Остальные же радовались возможности манкировать своими прямыми обязанностями, отчего Мария Анненкова уже более часа перебирала бусины, раскладывая их по ящичкам, но едва ли преуспела в этом; Елизавета Волконская, последние дни носящая звание фрейлины, поскольку готовилась в конце апреля венчаться с князем Куракиным, куда больше обсуждала предстоящее замужество, нежели подшивала кружева на ночное платье; Екатерина Гагарина, заступившая на службу только сегодня, беспрестанно обращалась за помощью к более опытным «подругам», а Мария Мещерская, уже неплохо освоившаяся в новом статусе, похоже и вовсе откровенно скучала, забыв о данном ей поручении. Даже если государыня старалась скрыть по возможности свое волнение, фрейлины догадывались, что сейчас ее ум занят здоровьем цесаревича, и потому можно позволить себе определенные вольности. Катерина на это только хмурилась, но как и Императрица, внимания почти не обращала: она и сама превратилась в напряженную струну, что была готова порваться в любой момент, стоит только появиться дурной вести.
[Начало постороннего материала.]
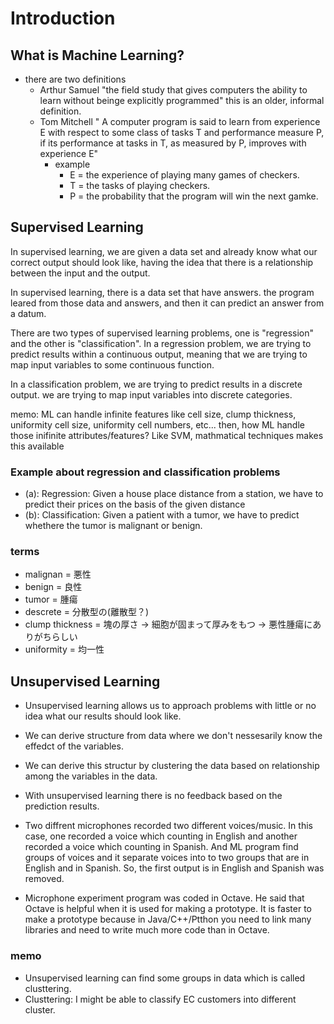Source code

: # Introduction

## What is Machine Learning?

* there are two definitions
  * Arthur Samuel
    "the field study that gives computers the ability to learn without beinge explicitly programmed" this is an older, informal definition.
  * Tom Mitchell
    " A computer program is said to learn from experience E with respect to some class of tasks T and performance measure P, if its performance at tasks in T, as measured by P, improves with experience E"
    * example
      * E = the experience of playing many games of checkers.
      * T = the tasks of playing checkers.
      * P = the probability that the program will win the next gamke.

## Supervised Learning

In supervised learning, we are given a data set and already know what our correct output should look like, having the idea that there is a relationship between the input and the output.

In supervised learning, there is a data set that have answers. the program leared from those data and answers, and then it can predict an answer from a datum.

There are two types of supervised learning problems, one is "regression" and the other is "classification".
In a regression problem, we are trying to predict results within a continuous output, meaning that we are trying to map input variables to some continuous function.

In a classification problem, we are trying to predict results in a discrete output. we are trying to map input variables into discrete categories.

memo:
ML can handle infinite features like cell size, clump thickness, uniformity cell size, uniformity cell numbers, etc...
then, how ML handle those inifinite attributes/features?
Like SVM, mathmatical techniques makes this available

### Example about regression and classification problems

* (a): Regression: Given a house place distance from a station, we have to predict their prices on the basis of the given distance
* (b): Classification: Given a patient with a tumor, we have to predict whethere the tumor is malignant or benign.

### terms

* malignan = 悪性
* benign = 良性
* tumor = 腫瘍
* descrete = 分散型の(離散型？)
* clump thickness = 塊の厚さ → 細胞が固まって厚みをもつ → 悪性腫瘍にありがちらしい
* uniformity = 均一性

## Unsupervised Learning

* Unsupervised learning allows us to approach problems with little or no idea what our results should look like.
* We can derive structure from data where we don't nessesarily know the effedct of the variables.
* We can derive this structur by clustering the data based on relationship among the variables in the data.
* With unsupervised learning there is no feedback based on the prediction results.

* Two diffrent microphones recorded two different voices/music. In this case, one recorded a voice which counting in English and another recorded a voice which counting in Spanish. And ML program find groups of voices and it separate voices into to two groups that are in English and in Spanish. So, the first output is in English and Spanish was removed.

* Microphone experiment program was coded in Octave. He said that Octave is helpful when it is used for making a prototype. It is faster to make a prototype because in Java/C++/Ptthon you need to link many libraries and need to write much more code than in Octave.

### memo

* Unsupervised learning can find some groups in data which is called clusttering.
* Clusttering: I might be able to classify EC customers into different cluster.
И все же, некоторые из фрейлин покорно следовали розданным указаниям: Елизавета фон Вассерман, в девичестве Нарышкина, занималась осмотром драгоценностей, сверяя их со списком и тем самым подготавливая вещи государыни к переезду в Царское Село. И именно с ее стороны донесся удивленный возглас, на который мало кто бы обратил внимание, если бы баронесса не обратилась напрямую к Императрице.
— Ваше Величество, нет ли больше каких шкатулок с украшениями?
Мария Александровна, отвлеченная от тягостных мыслей, с искренним недоумением перевела потухший взгляд на говорившую.